*** Opening Entries shown ***

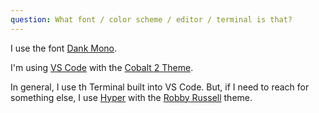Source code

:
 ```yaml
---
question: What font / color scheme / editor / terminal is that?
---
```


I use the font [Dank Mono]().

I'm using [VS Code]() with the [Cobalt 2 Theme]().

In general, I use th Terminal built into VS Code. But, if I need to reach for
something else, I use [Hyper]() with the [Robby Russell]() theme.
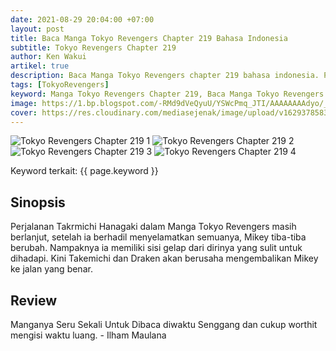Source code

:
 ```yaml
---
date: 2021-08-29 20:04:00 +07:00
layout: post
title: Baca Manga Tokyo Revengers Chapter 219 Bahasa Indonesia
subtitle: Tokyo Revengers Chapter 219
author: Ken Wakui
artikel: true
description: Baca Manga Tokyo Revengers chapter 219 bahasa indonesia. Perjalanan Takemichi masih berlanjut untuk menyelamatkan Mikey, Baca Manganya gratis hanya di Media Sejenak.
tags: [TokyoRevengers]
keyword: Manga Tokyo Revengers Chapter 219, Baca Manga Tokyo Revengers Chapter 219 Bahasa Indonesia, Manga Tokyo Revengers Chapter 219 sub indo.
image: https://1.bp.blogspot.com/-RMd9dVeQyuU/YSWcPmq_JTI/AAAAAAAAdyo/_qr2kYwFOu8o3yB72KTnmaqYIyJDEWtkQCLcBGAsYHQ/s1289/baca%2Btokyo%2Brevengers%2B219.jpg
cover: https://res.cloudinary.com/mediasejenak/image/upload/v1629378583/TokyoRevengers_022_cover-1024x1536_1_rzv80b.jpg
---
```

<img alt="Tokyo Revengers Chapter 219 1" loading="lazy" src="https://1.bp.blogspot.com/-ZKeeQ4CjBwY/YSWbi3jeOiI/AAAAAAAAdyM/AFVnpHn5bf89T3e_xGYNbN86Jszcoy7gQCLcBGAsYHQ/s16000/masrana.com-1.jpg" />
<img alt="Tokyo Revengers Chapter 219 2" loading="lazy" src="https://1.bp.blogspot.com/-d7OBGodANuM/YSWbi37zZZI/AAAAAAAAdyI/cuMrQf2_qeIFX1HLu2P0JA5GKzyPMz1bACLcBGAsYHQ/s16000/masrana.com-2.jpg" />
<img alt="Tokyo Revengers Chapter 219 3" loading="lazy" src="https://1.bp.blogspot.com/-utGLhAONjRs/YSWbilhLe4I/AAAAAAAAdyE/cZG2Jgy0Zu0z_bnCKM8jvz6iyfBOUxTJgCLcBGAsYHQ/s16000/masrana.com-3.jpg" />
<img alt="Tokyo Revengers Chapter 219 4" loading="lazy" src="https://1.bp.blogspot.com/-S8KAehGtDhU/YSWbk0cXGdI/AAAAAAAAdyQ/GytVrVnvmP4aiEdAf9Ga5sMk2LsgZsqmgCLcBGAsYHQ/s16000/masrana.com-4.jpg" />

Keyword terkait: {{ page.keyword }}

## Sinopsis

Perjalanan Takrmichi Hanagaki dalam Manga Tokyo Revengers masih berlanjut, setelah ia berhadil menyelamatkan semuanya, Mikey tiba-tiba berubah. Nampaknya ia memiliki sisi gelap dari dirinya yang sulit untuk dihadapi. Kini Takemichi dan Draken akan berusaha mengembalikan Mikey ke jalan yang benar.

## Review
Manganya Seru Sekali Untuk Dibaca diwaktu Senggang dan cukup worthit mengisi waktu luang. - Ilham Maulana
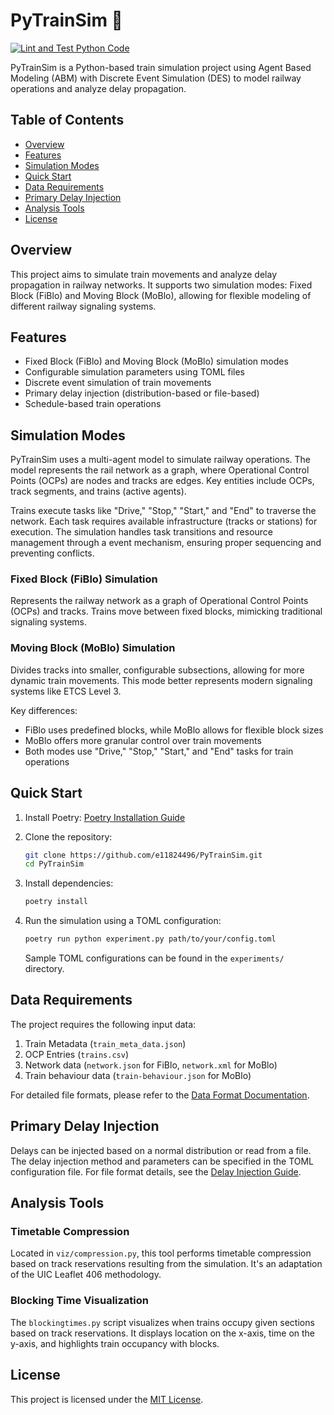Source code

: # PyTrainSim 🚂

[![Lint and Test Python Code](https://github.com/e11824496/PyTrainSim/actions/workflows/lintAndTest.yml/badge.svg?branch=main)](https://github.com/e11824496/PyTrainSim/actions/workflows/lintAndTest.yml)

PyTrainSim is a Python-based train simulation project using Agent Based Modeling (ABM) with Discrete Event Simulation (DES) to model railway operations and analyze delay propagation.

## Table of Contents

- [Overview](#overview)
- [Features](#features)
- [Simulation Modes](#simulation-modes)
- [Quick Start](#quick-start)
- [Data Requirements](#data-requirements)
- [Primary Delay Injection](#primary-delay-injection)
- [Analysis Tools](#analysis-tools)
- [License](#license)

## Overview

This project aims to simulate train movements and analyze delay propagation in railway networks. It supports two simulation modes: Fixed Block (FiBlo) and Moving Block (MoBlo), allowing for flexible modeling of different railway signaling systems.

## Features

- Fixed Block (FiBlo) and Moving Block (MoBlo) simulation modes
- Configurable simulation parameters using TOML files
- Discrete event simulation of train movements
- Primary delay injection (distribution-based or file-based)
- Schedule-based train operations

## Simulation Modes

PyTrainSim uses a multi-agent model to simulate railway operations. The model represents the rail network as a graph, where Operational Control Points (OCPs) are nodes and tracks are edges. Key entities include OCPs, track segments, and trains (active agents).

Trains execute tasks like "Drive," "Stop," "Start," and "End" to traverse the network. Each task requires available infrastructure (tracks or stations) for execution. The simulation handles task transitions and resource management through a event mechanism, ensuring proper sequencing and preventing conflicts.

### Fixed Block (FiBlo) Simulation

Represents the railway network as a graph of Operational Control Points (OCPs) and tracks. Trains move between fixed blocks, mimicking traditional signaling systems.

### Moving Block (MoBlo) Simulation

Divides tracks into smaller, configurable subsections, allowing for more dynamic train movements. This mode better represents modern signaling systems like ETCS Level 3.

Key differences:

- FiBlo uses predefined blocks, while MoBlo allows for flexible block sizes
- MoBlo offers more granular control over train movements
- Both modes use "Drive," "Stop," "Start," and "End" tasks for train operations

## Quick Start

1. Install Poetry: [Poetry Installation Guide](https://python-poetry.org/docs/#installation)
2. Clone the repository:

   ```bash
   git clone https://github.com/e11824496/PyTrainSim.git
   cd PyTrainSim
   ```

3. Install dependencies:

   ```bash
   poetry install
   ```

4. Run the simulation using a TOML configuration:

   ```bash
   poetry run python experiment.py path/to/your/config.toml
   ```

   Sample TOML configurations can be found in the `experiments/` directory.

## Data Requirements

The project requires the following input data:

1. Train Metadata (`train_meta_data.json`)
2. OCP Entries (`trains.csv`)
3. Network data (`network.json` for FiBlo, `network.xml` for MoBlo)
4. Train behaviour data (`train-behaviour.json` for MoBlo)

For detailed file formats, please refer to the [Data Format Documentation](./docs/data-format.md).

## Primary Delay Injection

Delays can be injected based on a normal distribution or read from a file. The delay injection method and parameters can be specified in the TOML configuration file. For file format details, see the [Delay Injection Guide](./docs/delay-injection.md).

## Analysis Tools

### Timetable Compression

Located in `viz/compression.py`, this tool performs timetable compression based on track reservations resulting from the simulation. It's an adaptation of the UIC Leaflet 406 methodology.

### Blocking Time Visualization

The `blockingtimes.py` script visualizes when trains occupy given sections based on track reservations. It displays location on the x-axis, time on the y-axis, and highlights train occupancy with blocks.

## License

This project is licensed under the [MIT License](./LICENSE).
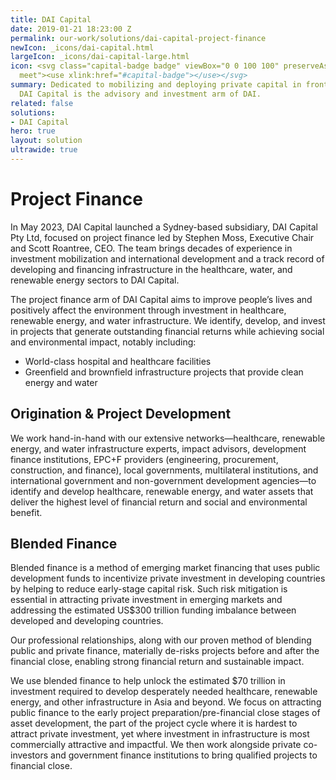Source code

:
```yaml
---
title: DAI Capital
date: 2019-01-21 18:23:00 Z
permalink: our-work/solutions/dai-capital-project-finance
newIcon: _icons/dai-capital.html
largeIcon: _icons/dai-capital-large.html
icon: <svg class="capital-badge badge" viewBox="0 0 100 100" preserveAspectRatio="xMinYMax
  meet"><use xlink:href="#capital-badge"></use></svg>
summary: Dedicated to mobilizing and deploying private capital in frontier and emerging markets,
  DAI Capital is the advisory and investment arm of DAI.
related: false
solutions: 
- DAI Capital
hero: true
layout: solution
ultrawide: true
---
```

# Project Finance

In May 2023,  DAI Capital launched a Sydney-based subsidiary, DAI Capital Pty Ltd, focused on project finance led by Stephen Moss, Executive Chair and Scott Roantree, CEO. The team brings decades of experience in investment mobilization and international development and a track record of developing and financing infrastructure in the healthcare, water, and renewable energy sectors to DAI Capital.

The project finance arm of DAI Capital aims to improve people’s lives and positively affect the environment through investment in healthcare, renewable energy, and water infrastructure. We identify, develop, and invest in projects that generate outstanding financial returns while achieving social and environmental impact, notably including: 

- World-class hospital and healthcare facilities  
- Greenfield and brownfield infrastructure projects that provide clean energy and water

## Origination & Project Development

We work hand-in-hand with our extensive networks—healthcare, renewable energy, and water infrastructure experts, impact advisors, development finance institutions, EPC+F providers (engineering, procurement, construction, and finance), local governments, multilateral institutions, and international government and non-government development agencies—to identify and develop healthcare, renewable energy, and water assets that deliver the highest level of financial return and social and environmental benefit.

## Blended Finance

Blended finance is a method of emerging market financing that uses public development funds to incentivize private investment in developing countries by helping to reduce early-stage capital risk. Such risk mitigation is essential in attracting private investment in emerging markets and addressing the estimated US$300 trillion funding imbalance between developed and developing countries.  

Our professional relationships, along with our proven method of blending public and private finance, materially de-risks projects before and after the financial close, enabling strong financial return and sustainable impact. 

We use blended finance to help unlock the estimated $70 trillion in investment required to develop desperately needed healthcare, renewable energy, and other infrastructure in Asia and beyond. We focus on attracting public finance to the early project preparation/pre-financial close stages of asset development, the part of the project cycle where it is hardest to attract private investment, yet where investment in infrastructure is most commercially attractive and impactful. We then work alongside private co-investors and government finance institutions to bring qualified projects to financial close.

*** Closing Entries shown ***

All that is wanted is a faithful reproduction of the line above with "- World-class hospital", the line with "Our professional relationships, along", and every line in between.

* _Solution for this task_
- World-class hospital and healthcare facilities  
- Greenfield and brownfield infrastructure projects that provide clean energy and water

## Origination & Project Development

We work hand-in-hand with our extensive networks—healthcare, renewable energy, and water infrastructure experts, impact advisors, development finance institutions, EPC+F providers (engineering, procurement, construction, and finance), local governments, multilateral institutions, and international government and non-government development agencies—to identify and develop healthcare, renewable energy, and water assets that deliver the highest level of financial return and social and environmental benefit.

## Blended Finance

Blended finance is a method of emerging market financing that uses public development funds to incentivize private investment in developing countries by helping to reduce early-stage capital risk. Such risk mitigation is essential in attracting private investment in emerging markets and addressing the estimated US$300 trillion funding imbalance between developed and developing countries.  

Our professional relationships, along with our proven method of blending public and private finance, materially de-risks projects before and after the financial close, enabling strong financial return and sustainable impact. 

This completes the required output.